(DATA SHOWN begins)
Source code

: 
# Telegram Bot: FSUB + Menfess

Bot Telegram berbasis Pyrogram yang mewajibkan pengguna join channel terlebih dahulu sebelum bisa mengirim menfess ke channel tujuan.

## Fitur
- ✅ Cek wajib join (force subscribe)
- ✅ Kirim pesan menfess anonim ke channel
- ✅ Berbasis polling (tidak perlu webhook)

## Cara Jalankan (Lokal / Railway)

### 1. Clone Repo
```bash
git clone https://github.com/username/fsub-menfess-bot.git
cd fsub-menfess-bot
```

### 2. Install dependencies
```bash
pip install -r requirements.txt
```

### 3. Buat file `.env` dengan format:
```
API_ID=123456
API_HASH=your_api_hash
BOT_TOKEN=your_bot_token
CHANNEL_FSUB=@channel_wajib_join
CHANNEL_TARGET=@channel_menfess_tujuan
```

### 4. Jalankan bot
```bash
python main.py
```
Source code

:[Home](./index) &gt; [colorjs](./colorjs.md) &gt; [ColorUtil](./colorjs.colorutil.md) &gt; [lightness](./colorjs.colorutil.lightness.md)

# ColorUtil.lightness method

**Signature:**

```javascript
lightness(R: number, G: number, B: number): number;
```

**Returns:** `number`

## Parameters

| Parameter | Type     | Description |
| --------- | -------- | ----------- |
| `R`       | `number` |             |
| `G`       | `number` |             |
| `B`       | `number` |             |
(DATA SHOWN ends)
## EXERCISE REQUIREMENTS
Would you transcribe every entry exactly?

## RESPONSE TO THIS EXERCISE
Source code

: 
# Telegram Bot: FSUB + Menfess

Bot Telegram berbasis Pyrogram yang mewajibkan pengguna join channel terlebih dahulu sebelum bisa mengirim menfess ke channel tujuan.

## Fitur
- ✅ Cek wajib join (force subscribe)
- ✅ Kirim pesan menfess anonim ke channel
- ✅ Berbasis polling (tidak perlu webhook)

## Cara Jalankan (Lokal / Railway)

### 1. Clone Repo
```bash
git clone https://github.com/username/fsub-menfess-bot.git
cd fsub-menfess-bot
```

### 2. Install dependencies
```bash
pip install -r requirements.txt
```

### 3. Buat file `.env` dengan format:
```
API_ID=123456
API_HASH=your_api_hash
BOT_TOKEN=your_bot_token
CHANNEL_FSUB=@channel_wajib_join
CHANNEL_TARGET=@channel_menfess_tujuan
```

### 4. Jalankan bot
```bash
python main.py
```
Source code

:[Home](./index) &gt; [colorjs](./colorjs.md) &gt; [ColorUtil](./colorjs.colorutil.md) &gt; [lightness](./colorjs.colorutil.lightness.md)

# ColorUtil.lightness method

**Signature:**

```javascript
lightness(R: number, G: number, B: number): number;
```

**Returns:** `number`

## Parameters

| Parameter | Type     | Description |
| --------- | -------- | ----------- |
| `R`       | `number` |             |
| `G`       | `number` |             |
| `B`       | `number` |             |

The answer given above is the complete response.